EXERCISE REQUIREMENTS —
Search the listing for the string "Описать". Copy every line that has it.

------------------------------------

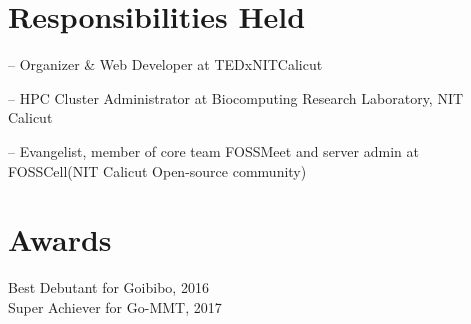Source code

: \documentclass[margin,line]{resume}
\begin{document}
\begin{resume}

            


		    			

    \section{\mysidestyle Responsibilities Held } 
	\begin{list2}
	\item[--] Organizer \& Web Developer at TEDxNITCalicut
	\item[--] HPC Cluster Administrator at Biocomputing Research Laboratory, NIT Calicut
	\item[--] Evangelist,  member of core team FOSSMeet and server admin at FOSSCell(NIT Calicut Open-source community)
	
	
	\end{list2}
    \section{\mysidestyle Awards} 
         Best Debutant for Goibibo, 2016  \\
	Super Achiever for Go-MMT, 2017   


\end{resume}
\end{document}
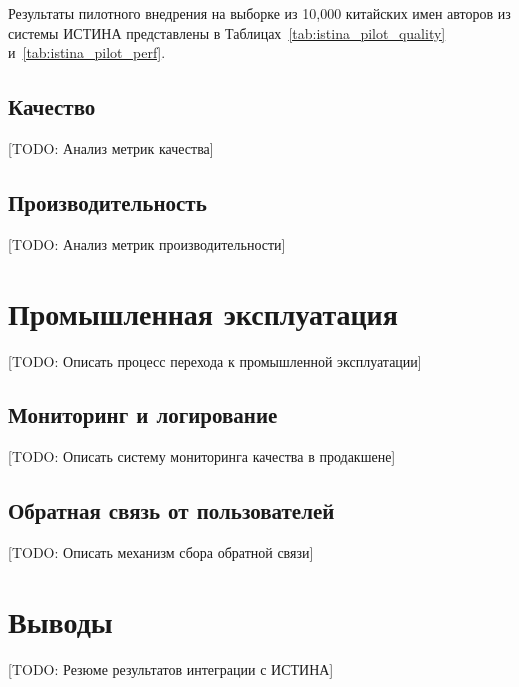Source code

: Результаты пилотного внедрения на выборке из 10,000 китайских имен авторов из системы ИСТИНА представлены в Таблицах~\ref{tab:istina_pilot_quality} и~\ref{tab:istina_pilot_perf}.

\subsection{Качество}
\label{subsec:istina:quality}



[TODO: Анализ метрик качества]

\subsection{Производительность}
\label{subsec:istina:performance}



[TODO: Анализ метрик производительности]

\section{Промышленная эксплуатация}
\label{sec:istina:production}

[TODO: Описать процесс перехода к промышленной эксплуатации]

\subsection{Мониторинг и логирование}
\label{subsec:istina:monitoring}

[TODO: Описать систему мониторинга качества в продакшене]

\subsection{Обратная связь от пользователей}
\label{subsec:istina:feedback}

[TODO: Описать механизм сбора обратной связи]

\section{Выводы}
\label{sec:istina:conclusions}

[TODO: Резюме результатов интеграции с ИСТИНА]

------------------------------------

ANSWER TO THE PROBLEM —
[TODO: Описать процесс перехода к промышленной эксплуатации]
[TODO: Описать систему мониторинга качества в продакшене]
[TODO: Описать механизм сбора обратной связи]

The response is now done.